Saturday, May 24, 2008

Normal Service Restored?

Barry Zito finally won a game!  Better than that, he actually pitched pretty well.  He got plenty of run support, which may have helped relax him, but he still put up some solid numbers.  3 hits and 1 run in 6 1/3 innings is definitely a good outing.  He also struck out 5, which shows better use of his change-up.  The only down side is that he walked 4.  But that is how he has to pitch right now. With his fastball topping out at 84 mph, Zito cannot pitch in the strike zone and hope to get anybody out.

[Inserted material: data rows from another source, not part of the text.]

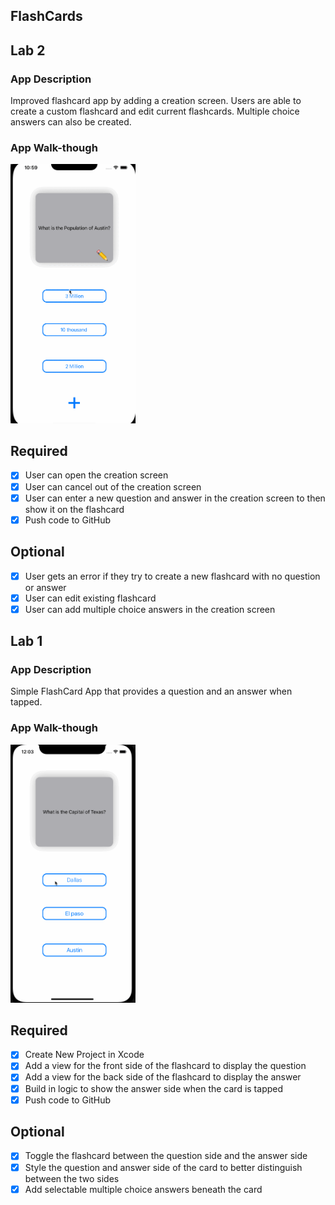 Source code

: ## FlashCards
## Lab 2

### App Description
Improved flashcard app by adding a creation screen. Users are able to create a custom flashcard and edit current flashcards. Multiple choice answers can also be created. 

### App Walk-though

<img src= "https://github.com/Benjaminc575/FlashCards/blob/main/Lab2Gif.gif?raw=true" width=200><br>


## Required
- [x] User can open the creation screen
- [x] User can cancel out of the creation screen
- [x] User can enter a new question and answer in the creation screen to then show it on the flashcard
- [x] Push code to GitHub
## Optional
- [x] User gets an error if they try to create a new flashcard with no question or answer
- [x] User can edit existing flashcard
- [x] User can add multiple choice answers in the creation screen

## Lab 1

### App Description
Simple FlashCard App that provides a question and an answer when tapped. 

### App Walk-though

<img src= "https://github.com/Benjaminc575/FlashCards/blob/main/GifRec2.gif?raw=true" width=200><br>



## Required
- [x] Create New Project in Xcode
- [x] Add a view for the front side of the flashcard to display the question
- [x] Add a view for the back side of the flashcard to display the answer
- [x] Build in logic to show the answer side when the card is tapped
- [x] Push code to GitHub
## Optional
- [x] Toggle the flashcard between the question side and the answer side
- [x] Style the question and answer side of the card to better distinguish between the two sides
- [x] Add selectable multiple choice answers beneath the card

Barry Zito's loss of velocity is one of the great mysteries of sports.  The lefty came up throwing a 93 mph fastball that eh combined with a devastating overhand curve and change-up to quickly establish himself as one fo the top pitchers in the game.  He went 23-5 with a 2.75 ERA to win the Cy Young in 2002.  He was only 23 years old at that time, and the future looked bright.  

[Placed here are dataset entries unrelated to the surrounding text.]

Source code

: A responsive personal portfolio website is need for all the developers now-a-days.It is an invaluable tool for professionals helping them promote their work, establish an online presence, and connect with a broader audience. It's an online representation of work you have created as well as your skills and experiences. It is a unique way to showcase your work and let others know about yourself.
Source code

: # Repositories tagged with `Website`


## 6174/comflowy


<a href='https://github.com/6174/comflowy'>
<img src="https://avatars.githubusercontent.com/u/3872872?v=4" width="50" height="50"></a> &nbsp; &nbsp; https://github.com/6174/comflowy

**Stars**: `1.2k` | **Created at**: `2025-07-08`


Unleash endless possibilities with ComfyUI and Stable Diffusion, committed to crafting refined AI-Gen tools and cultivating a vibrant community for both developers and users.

When the Giants signed him it was obvious to everyone that they had overpaid, but most still expected him to be a solid pitcher.  15 wins a year, an ERA of around 3.50, and 200 innings every season, was a reasonable expectation.  But then his velocity disappeared.  As I said, when he burst onto the scene in Oakland his fastball was consistently at 91-93 mph.  After the 2006 season, when Brian Sabean and Peter Magowan lost their collective minds, he was still at 88-90 with the fastball, occasionally even touching 91.  

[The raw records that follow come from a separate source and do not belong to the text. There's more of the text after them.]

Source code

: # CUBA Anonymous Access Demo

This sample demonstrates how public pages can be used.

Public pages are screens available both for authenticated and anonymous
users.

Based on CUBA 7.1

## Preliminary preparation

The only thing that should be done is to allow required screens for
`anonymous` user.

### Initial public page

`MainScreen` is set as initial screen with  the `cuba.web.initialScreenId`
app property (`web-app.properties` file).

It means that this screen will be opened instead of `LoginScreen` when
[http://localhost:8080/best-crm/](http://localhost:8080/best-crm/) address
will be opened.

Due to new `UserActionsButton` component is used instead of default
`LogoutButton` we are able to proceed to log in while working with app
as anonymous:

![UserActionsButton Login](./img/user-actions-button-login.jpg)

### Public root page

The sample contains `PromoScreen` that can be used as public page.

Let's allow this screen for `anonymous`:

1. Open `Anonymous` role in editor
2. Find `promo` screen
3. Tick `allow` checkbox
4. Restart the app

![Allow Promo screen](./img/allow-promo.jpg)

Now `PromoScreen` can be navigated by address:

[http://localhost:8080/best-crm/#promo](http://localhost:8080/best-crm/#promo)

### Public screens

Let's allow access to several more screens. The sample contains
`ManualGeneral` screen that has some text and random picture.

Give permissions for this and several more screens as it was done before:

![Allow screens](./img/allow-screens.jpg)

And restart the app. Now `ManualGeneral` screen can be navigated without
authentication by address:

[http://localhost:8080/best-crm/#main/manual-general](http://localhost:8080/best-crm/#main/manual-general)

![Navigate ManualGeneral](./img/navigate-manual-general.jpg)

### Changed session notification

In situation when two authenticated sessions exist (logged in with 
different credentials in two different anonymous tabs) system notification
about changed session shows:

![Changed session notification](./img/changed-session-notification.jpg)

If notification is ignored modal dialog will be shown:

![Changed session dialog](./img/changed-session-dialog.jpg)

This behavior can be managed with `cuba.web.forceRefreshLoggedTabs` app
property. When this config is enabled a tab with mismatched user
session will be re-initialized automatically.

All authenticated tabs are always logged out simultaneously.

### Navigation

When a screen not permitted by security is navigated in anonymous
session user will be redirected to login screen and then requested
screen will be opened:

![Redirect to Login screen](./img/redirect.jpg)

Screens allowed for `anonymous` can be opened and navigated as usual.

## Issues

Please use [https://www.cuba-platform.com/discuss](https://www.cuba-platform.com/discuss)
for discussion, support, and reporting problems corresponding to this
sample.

Inexplicably, Zito started the 2007 season throwing his fastball at 86-88 mph.  This allowed him to be somewhat effective, and kept the Giants in a lot of games, but they were a bad team, so he finished with a sub-.500 record.  This season, Zito's fastball has been between 82-84 mph.  This is not enough to keep the Giants in games.  Zito has been rocked most of the season, even skipped a start a few weeks ago.  His past few starts have been better, but now he has to pitch very differently.  

The Curveball is still good, and the change-up is still very good, but Zito has to throw the fastball at least 85 mph to get enough of a differential between that and his off-speed pitches to fool hitters.  The man is only 29 years old and does not seem to have an injury.  There is no reason the velocity can't come back, at least to the point that he can once again be an effective pitcher.  He will never be worth $126 million, but I would argue he doesn't have to be.  With Cain, Sanchez, Lowry, Lincecum, Correia, and even Misch in the rotation, the Giants have a plethora of young starting pitchers.  Zito has by all indications done a good job mentoring these young pitchers, and their positive performances appear to be further proof of this.  All of these pitchers are young, a couple have signed long term deals, but most are not even eligible for arbitration yet.  

If the Giants are smart, they can hold onto the youngsters, which will prevent Zito's contract from becoming a complete albatross.